Considering this being an TF model...

1. You're missing the whole point of TF. The essence of the style is to trade multiple markets by increase the potential profitable opportunity of catching an outlier move. Posting a bunch of reports/equity curve for a single product is pretty much useless.

2. Another core issue you're missing out (or not providing) is the market selection logic. This needs to be tested and without providing the tests results for this. I find it useless to provide you with any kind of feedback / opinion.

How you present your model to people = the compentency as a systematic trader.
 
1. if it works well for a lot of single products, it should work with a portfolio.
And the stocks in my selection avec from differents sectors.


2. it's a TF, so i'm looking for trending stocks. I use the relative strengh to find the best trending stocks.
But maybe it's not the best way.
I'll have to work on this tests of market selection.

Quote from TSGannGalt:

Considering this being an TF model...

1. You're missing the whole point of TF. The essence of the style is to trade multiple markets by increase the potential profitable opportunity of catching an outlier move. Posting a bunch of reports/equity curve for a single product is pretty much useless.

2. Another core issue you're missing out (or not providing) is the market selection logic. This needs to be tested and without providing the tests results for this. I find it useless to provide you with any kind of feedback / opinion.
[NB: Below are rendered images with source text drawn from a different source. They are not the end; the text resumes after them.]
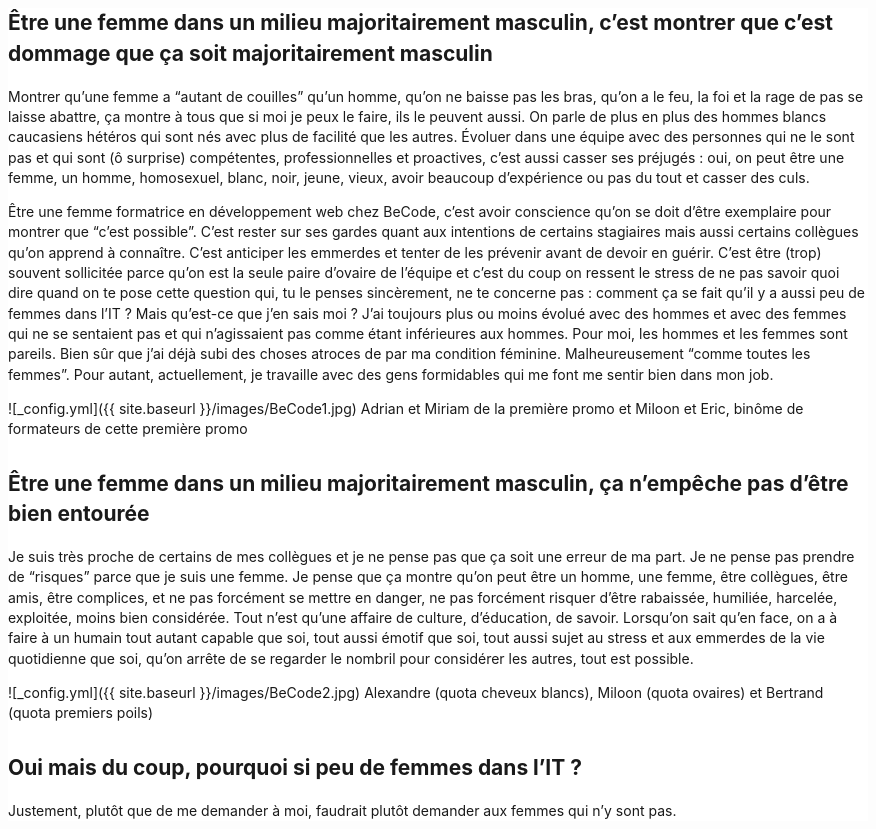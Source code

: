 ## Être une femme dans un milieu majoritairement masculin, c’est montrer que c’est dommage que ça soit majoritairement masculin

Montrer qu’une femme a “autant de couilles” qu’un homme, qu’on ne baisse pas les bras, qu’on a le feu, la foi et la rage de pas se laisse abattre, ça montre à tous que si moi je peux le faire, ils le peuvent aussi. On parle de plus en plus des hommes blancs caucasiens hétéros qui sont nés avec plus de facilité que les autres. Évoluer dans une équipe avec des personnes qui ne le sont pas et qui sont (ô surprise) compétentes, professionnelles et proactives, c’est aussi casser ses préjugés : oui, on peut être une femme, un homme, homosexuel, blanc, noir, jeune, vieux, avoir beaucoup d’expérience ou pas du tout et casser des culs.

Être une femme formatrice en développement web chez BeCode, c’est avoir conscience qu’on se doit d’être exemplaire pour montrer que “c’est possible”. C’est rester sur ses gardes quant aux intentions de certains stagiaires mais aussi certains collègues qu’on apprend à connaître. C’est anticiper les emmerdes et tenter de les prévenir avant de devoir en guérir. C’est être (trop) souvent sollicitée parce qu’on est la seule paire d’ovaire de l’équipe et c’est du coup on ressent le stress de ne pas savoir quoi dire quand on te pose cette question qui, tu le penses sincèrement, ne te concerne pas : comment ça se fait qu’il y a aussi peu de femmes dans l’IT ? Mais qu’est-ce que j’en sais moi ? J’ai toujours plus ou moins évolué avec des hommes et avec des femmes qui ne se sentaient pas et qui n’agissaient pas comme étant inférieures aux hommes. Pour moi, les hommes et les femmes sont pareils. Bien sûr que j’ai déjà subi des choses atroces de par ma condition féminine. Malheureusement “comme toutes les femmes”. Pour autant, actuellement, je travaille avec des gens formidables qui me font me sentir bien dans mon job.

![_config.yml]({{ site.baseurl }}/images/BeCode1.jpg)
Adrian et Miriam de la première promo et Miloon et Eric, binôme de formateurs de cette première promo

## Être une femme dans un milieu majoritairement masculin, ça n’empêche pas d’être bien entourée

Je suis très proche de certains de mes collègues et je ne pense pas que ça soit une erreur de ma part. Je ne pense pas prendre de “risques” parce que je suis une femme. Je pense que ça montre qu’on peut être un homme, une femme, être collègues, être amis, être complices, et ne pas forcément se mettre en danger, ne pas forcément risquer d’être rabaissée, humiliée, harcelée, exploitée, moins bien considérée. Tout n’est qu’une affaire de culture, d’éducation, de savoir. Lorsqu’on sait qu’en face, on a à faire à un humain tout autant capable que soi, tout aussi émotif que soi, tout aussi sujet au stress et aux emmerdes de la vie quotidienne que soi, qu’on arrête de se regarder le nombril pour considérer les autres, tout est possible.

![_config.yml]({{ site.baseurl }}/images/BeCode2.jpg)
Alexandre (quota cheveux blancs), Miloon (quota ovaires) et Bertrand (quota premiers poils)

## Oui mais du coup, pourquoi si peu de femmes dans l’IT ?

Justement, plutôt que de me demander à moi, faudrait plutôt demander aux femmes qui n’y sont pas.
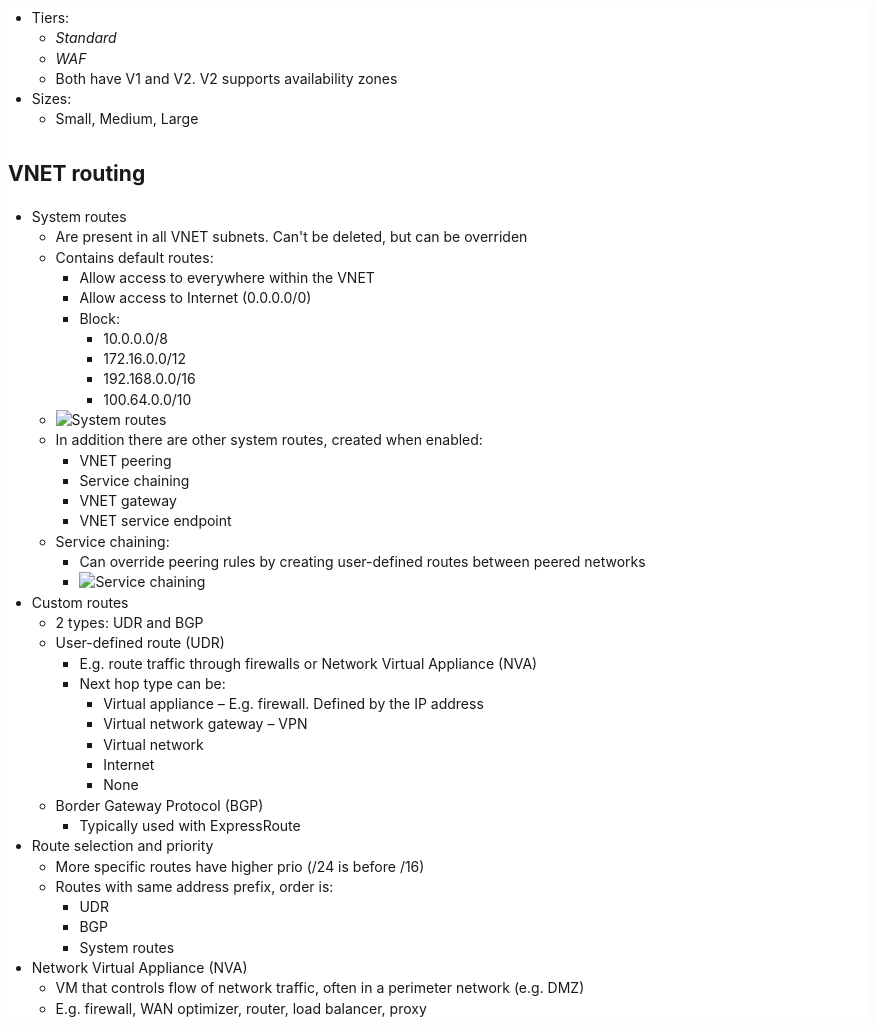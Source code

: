 - Tiers:
  - _Standard_
  - _WAF_
  - Both have V1 and V2. V2 supports availability zones
- Sizes:
  - Small, Medium, Large

## VNET routing

- System routes
  - Are present in all VNET subnets. Can't be deleted, but can be overriden
  - Contains default routes:
    - Allow access to everywhere within the VNET
    - Allow access to Internet (0.0.0.0/0)
    - Block:
      - 10.0.0.0/8
      - 172.16.0.0/12
      - 192.168.0.0/16
      - 100.64.0.0/10
  - ![System routes](https://docs.microsoft.com/en-us/learn/modules/control-network-traffic-flow-with-routes/media/2-system-routes-subnets-internet.svg)
  - In addition there are other system routes, created when enabled:
    - VNET peering
    - Service chaining
    - VNET gateway
    - VNET service endpoint
  - Service chaining:
    - Can override peering rules by creating user-defined routes between peered networks
    - ![Service chaining](https://docs.microsoft.com/en-us/learn/modules/control-network-traffic-flow-with-routes/media/2-virtual-network-peering-udrs.svg)
- Custom routes
  - 2 types: UDR and BGP
  - User-defined route (UDR)
    - E.g. route traffic through firewalls or Network Virtual Appliance (NVA)
    - Next hop type can be:
      - Virtual appliance – E.g. firewall. Defined by the IP address
      - Virtual network gateway – VPN
      - Virtual network
      - Internet
      - None
  - Border Gateway Protocol (BGP)
    - Typically used with ExpressRoute
- Route selection and priority
  - More specific routes have higher prio (/24 is before /16)
  - Routes with same address prefix, order is:
    - UDR
    - BGP
    - System routes
- Network Virtual Appliance (NVA)
  - VM that controls flow of network traffic, often in a perimeter network (e.g. DMZ)
  - E.g. firewall, WAN optimizer, router, load balancer, proxy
How you present your model to people = the compentency as a systematic trader.
 
Quote from phil_galt:

1. if it works well for a lot of single products, it should work with a portfolio.
And the stocks in my selection avec from differents sectors.


2. it's a TF, so i'm looking for trending stocks. I use the relative strengh to find the best trending stocks.
But maybe it's not the best way.
I'll have to work on this tests of market selection.

For some reason...

...

You know what...

Good luck. Do a search on Turtle Trading and Curtis Faith.
 
Are you using intraday price data? I am not able to reproduce your results using 3 years of daily price data for United States Steel stock symbol X. Are you sure your calculations are good? I don't observe greater than 400 trades even with a very short term system.
 
well considering, i use everything at my disposal including intraday data.


Quote from Hook N. Sinker:

Are you using intraday price data? I am not able to reproduce your results using 3 years of daily price data for United States Steel stock symbol X. Are you sure your calculations are good? I don't observe greater than 400 trades even with a very short term system.
 
could you post your EC? That would be interesting for me?

Quote from Hook N. Sinker:

Are you using intraday price data? I am not able to reproduce your results using 3 years of daily price data for United States Steel stock symbol X. Are you sure your calculations are good? I don't observe greater than 400 trades even with a very short term system.